Une lecture cursive de 2 Jean suffit à montrer que l’arrière-plan de cette brève épître recoupe dans une certaine mesure celui de 1 Jean. Les deux épîtres abordent la question de la vérité concernant l’identité de Jésus-Christ. « Car dans le monde sont entrés plusieurs séducteurs, qui ne confessent pas Jésus-Christ venu dans la chair » (v. 7). Paraphrasons en disant que ces séducteurs ne croyaient pas que Jésus fût Christ venu en chair. Ils établissaient une distinction entre le Jésus en chair et en os, et le « Christ » qui l’a habité, et rejetaient donc la doctrine de l’unité essentielle de Jésus-Christ, le Dieu-homme, celui qui était simultanément Fils de Dieu et être humain. Cette hérésie entraînait plusieurs conséquences malheureuses.

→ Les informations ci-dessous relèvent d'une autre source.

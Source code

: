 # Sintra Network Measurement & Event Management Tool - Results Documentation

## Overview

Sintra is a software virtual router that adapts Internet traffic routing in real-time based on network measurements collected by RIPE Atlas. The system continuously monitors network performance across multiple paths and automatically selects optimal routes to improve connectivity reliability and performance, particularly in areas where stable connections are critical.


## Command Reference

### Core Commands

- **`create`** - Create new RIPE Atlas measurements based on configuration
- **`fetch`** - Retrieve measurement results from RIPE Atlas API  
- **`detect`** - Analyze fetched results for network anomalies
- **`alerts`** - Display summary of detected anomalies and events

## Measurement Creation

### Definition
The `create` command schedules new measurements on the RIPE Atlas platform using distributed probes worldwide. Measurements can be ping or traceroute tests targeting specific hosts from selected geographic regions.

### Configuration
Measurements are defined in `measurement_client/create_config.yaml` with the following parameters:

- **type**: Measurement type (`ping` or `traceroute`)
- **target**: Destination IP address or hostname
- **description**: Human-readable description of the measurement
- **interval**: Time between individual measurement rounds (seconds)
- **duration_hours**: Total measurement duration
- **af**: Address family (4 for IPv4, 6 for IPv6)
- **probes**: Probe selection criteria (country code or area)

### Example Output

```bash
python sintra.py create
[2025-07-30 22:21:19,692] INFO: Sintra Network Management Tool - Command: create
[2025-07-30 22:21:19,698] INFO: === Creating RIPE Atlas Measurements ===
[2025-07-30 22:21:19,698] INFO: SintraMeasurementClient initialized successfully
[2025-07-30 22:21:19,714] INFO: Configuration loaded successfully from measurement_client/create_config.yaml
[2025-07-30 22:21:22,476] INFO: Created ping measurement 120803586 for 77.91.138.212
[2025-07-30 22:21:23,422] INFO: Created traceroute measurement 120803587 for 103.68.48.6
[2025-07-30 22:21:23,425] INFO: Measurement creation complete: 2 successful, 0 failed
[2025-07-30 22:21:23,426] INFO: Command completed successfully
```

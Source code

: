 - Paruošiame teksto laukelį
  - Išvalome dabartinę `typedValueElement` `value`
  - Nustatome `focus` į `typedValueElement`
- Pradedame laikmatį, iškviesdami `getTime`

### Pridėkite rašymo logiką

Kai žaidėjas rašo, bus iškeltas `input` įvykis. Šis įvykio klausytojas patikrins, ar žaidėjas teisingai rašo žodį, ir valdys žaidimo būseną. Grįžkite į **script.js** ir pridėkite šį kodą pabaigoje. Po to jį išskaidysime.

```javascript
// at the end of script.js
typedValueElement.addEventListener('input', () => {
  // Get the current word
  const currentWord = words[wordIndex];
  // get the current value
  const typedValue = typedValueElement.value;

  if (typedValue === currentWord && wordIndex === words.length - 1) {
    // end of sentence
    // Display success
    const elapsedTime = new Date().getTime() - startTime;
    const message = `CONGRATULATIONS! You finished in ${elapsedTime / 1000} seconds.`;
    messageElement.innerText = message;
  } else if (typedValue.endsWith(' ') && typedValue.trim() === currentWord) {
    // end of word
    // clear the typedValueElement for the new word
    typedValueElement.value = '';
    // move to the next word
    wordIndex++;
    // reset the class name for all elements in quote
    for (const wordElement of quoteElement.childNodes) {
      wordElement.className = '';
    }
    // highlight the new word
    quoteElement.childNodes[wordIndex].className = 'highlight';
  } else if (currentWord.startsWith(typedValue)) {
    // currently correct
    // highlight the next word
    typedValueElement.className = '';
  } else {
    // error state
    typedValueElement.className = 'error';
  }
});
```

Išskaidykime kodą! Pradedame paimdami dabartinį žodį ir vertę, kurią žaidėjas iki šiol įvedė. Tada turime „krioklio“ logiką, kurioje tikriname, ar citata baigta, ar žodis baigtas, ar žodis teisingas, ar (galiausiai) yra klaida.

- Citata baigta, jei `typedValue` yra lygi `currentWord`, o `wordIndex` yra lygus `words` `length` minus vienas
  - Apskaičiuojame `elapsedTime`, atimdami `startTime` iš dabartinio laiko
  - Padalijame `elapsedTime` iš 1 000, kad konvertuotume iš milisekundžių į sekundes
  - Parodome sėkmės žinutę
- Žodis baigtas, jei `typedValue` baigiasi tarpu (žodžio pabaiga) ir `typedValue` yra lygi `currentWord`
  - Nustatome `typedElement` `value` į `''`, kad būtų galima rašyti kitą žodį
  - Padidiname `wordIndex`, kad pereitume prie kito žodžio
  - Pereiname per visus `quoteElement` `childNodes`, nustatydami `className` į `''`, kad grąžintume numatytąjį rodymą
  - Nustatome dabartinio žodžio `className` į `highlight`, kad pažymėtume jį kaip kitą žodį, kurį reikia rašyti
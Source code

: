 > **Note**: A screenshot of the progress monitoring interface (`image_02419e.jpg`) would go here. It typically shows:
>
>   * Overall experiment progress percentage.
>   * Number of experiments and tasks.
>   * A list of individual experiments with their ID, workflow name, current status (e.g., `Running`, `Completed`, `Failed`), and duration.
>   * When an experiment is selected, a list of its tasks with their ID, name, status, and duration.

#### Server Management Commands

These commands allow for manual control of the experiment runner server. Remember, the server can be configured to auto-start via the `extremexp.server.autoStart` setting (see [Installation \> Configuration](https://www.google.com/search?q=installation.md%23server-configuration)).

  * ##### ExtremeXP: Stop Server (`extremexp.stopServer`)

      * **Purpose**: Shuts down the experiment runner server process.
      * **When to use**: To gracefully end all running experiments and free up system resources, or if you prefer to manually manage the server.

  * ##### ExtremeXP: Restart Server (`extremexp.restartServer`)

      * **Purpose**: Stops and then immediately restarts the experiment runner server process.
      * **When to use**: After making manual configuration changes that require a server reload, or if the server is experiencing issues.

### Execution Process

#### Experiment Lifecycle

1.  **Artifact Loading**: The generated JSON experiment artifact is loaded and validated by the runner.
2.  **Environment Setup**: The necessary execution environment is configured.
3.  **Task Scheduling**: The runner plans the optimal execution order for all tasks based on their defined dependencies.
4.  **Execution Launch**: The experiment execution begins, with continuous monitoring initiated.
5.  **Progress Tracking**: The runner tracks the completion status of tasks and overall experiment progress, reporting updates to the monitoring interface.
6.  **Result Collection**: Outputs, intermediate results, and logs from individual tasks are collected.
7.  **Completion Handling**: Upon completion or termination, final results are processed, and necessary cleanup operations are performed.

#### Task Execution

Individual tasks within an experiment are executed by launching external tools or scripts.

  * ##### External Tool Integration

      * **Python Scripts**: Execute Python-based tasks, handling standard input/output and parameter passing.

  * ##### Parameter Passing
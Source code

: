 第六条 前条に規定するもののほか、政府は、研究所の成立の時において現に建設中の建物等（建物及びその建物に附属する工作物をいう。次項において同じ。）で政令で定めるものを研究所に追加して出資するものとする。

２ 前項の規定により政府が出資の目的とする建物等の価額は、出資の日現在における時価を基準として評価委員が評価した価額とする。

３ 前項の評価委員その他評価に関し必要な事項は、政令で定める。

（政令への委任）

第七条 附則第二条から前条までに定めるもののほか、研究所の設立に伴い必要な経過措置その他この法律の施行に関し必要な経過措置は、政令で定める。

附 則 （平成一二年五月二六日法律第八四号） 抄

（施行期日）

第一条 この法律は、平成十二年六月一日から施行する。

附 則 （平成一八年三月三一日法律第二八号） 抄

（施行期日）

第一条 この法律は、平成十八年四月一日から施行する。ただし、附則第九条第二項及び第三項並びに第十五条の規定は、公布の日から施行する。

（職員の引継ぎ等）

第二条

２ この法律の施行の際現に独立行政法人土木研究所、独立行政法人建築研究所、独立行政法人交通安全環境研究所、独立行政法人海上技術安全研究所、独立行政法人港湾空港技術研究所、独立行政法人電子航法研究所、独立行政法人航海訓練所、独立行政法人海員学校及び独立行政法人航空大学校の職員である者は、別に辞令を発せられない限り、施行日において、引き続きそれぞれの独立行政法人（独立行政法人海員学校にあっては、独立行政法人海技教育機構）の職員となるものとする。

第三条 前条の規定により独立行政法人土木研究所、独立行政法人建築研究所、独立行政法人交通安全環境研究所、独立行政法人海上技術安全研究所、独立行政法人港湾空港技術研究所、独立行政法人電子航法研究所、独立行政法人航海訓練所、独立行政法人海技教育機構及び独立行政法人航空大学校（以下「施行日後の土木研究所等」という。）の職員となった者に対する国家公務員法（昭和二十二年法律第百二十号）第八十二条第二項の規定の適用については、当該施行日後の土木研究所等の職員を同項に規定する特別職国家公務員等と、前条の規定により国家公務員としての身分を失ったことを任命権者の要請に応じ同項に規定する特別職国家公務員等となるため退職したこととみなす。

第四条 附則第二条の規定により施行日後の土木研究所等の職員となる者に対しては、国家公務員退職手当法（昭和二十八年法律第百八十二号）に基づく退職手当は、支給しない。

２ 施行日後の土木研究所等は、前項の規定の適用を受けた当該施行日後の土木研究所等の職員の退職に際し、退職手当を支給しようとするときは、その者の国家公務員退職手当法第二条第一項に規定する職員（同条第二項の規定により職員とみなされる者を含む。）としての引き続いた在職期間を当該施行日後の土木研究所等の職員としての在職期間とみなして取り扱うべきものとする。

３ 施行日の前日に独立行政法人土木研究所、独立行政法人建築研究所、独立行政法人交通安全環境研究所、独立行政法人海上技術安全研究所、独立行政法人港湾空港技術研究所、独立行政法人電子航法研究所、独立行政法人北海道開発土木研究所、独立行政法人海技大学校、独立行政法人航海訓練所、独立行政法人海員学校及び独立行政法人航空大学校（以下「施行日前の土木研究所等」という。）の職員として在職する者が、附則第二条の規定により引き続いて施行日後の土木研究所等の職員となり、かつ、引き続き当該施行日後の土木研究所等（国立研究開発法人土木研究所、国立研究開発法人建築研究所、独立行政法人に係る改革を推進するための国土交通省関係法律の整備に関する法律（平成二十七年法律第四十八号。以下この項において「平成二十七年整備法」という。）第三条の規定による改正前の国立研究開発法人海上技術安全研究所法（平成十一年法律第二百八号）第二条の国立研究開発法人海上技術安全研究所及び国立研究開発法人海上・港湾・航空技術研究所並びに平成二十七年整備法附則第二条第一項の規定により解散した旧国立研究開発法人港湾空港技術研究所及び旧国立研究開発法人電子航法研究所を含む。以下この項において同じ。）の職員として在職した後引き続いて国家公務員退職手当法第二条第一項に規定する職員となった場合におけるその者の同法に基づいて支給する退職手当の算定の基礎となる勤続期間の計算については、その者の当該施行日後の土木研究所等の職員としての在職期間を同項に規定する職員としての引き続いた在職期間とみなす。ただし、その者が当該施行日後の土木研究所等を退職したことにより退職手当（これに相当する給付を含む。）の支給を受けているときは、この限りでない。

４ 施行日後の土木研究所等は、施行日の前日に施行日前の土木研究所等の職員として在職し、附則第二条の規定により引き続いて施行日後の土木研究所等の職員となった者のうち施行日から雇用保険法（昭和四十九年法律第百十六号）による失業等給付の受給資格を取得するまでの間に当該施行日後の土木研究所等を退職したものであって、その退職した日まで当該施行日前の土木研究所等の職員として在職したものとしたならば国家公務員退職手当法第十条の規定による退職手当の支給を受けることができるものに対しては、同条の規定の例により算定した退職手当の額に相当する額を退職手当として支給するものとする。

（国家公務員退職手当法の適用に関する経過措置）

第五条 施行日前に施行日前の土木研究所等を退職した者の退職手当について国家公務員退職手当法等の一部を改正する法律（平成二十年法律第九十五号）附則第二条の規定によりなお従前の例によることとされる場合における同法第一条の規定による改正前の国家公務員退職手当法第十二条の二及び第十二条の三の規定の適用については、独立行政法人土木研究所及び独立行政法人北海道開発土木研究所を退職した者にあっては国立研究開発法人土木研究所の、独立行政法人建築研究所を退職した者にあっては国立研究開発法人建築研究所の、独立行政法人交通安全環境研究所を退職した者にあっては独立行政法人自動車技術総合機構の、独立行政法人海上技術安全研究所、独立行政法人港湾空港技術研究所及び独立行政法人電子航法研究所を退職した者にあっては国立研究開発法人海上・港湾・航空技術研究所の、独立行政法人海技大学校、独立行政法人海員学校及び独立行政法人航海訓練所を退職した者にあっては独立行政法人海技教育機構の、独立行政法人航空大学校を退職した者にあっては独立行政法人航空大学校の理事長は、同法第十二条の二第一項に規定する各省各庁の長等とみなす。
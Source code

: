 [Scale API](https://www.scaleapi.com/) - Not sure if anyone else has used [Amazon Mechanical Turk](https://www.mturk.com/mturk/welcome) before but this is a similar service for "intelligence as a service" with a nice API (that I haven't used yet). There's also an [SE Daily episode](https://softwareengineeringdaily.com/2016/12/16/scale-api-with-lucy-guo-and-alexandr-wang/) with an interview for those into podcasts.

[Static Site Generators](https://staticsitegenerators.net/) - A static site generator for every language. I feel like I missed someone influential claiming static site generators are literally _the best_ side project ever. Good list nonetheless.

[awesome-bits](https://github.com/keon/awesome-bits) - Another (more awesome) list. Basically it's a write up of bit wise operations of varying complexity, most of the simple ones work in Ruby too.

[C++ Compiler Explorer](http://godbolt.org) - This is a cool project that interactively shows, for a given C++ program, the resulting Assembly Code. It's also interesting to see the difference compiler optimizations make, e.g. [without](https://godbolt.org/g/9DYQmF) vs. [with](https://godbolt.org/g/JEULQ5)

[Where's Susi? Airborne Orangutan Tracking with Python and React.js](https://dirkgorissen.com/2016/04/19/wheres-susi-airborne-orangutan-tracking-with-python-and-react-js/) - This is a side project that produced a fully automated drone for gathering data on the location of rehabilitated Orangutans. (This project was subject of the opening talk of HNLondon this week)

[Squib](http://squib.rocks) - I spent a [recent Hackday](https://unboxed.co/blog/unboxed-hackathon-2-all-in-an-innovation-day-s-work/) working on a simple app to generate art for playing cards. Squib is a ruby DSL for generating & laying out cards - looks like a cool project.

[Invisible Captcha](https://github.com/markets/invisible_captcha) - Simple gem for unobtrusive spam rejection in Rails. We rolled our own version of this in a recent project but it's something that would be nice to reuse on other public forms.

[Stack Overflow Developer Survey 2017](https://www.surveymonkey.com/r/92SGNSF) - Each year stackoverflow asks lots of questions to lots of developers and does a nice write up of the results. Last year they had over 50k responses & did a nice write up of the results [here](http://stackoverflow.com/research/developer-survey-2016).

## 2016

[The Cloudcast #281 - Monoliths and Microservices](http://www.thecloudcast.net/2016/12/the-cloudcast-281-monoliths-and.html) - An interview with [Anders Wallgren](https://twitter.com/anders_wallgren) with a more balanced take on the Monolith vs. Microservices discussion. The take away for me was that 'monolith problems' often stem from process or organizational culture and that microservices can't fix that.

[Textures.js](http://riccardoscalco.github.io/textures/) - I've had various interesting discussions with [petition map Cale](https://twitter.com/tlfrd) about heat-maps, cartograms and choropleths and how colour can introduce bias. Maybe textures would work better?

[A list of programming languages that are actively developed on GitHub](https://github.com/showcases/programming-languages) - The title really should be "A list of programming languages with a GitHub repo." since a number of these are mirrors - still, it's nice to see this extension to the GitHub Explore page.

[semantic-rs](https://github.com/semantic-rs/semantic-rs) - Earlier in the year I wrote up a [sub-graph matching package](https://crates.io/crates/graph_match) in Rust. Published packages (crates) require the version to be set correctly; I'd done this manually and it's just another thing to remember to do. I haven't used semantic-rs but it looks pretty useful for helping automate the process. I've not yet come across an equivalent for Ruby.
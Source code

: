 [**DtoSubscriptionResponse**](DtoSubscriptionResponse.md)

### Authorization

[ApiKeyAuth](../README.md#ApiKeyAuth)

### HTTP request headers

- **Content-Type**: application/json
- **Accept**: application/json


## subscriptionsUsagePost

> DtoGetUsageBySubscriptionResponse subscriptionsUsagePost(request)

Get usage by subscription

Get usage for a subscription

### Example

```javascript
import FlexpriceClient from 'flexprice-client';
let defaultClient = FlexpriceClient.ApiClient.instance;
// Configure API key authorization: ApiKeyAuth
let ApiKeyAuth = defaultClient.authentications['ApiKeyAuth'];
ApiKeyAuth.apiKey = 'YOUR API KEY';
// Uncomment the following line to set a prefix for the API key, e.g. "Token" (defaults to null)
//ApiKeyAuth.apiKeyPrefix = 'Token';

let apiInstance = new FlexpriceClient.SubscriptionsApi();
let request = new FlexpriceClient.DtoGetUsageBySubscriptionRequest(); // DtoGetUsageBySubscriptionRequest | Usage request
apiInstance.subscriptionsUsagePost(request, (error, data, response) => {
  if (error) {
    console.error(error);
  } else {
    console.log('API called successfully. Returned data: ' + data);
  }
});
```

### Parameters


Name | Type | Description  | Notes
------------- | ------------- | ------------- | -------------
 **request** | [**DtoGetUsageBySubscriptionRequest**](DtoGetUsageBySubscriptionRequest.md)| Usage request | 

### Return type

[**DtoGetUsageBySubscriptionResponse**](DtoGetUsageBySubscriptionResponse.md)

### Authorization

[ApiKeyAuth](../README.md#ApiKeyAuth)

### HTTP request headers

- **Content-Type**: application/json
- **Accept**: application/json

Cette aberration doctrinale était liée aux pressions culturelles largement répandues. Ces séducteurs, ces propagateurs d’erreurs estimaient être de grands penseurs, des hommes de progrès. Ils n’avaient pas le sentiment d’examiner la foi chrétienne avec l’intention de nier certaines vérités cardinales, de faire un tri en obéissant à quelque principe obscur. Ils avaient plutôt l’impression d’en donner une interprétation correcte, de faire avancer les chrétiens dans leur connaissance ; ils se considéraient comme des progressistes qui luttaient contre les conservateurs et les traditionalistes à qui ils reprochaient de ne pas comprendre la culture ambiante. C’est pourquoi Jean se moque d’eux et les accuse d’aller plus loin que la vérité : « Quiconque va plus loin et ne demeure pas dans la doctrine du Christ n’a pas Dieu ; celui qui demeure dans la doctrine a le Père et le Fils » (v. 9). La position de Jean ressemble à celle de ce vieux pasteur à qui quelqu’un reprochait de ne pas accueillir les idées dernier cri :
Vous dites que je ne les partage pas.
Mon ami, c’est bien la vérité.
Mais quand je vois ce que je ne partage pas,
Combien je préfère en être privé !
La question fondamentale n’est pas de savoir si nous sommes progressiste ou non, traditionaliste ou non. En effet, nous pouvons être progressiste en bien ou en mal, traditionaliste dans un bon ou un mauvais sens. En soi, ces étiquettes sont souvent réductrices et éclairent rarement les questions difficiles. La vraie question est de savoir si nous nous en tenons à l’Évangile apostolique ou non, si nous persévérons dans la doctrine du Christ ou non. C’est là le test permanent.
Que de mouvements contemporains ratent ce test, soit parce qu’ils vont plus loin que l’Évangile dans leur désir d’être « à la page », soit parce qu’ils se sont figés dans des traditions qui asservissent l’Évangile !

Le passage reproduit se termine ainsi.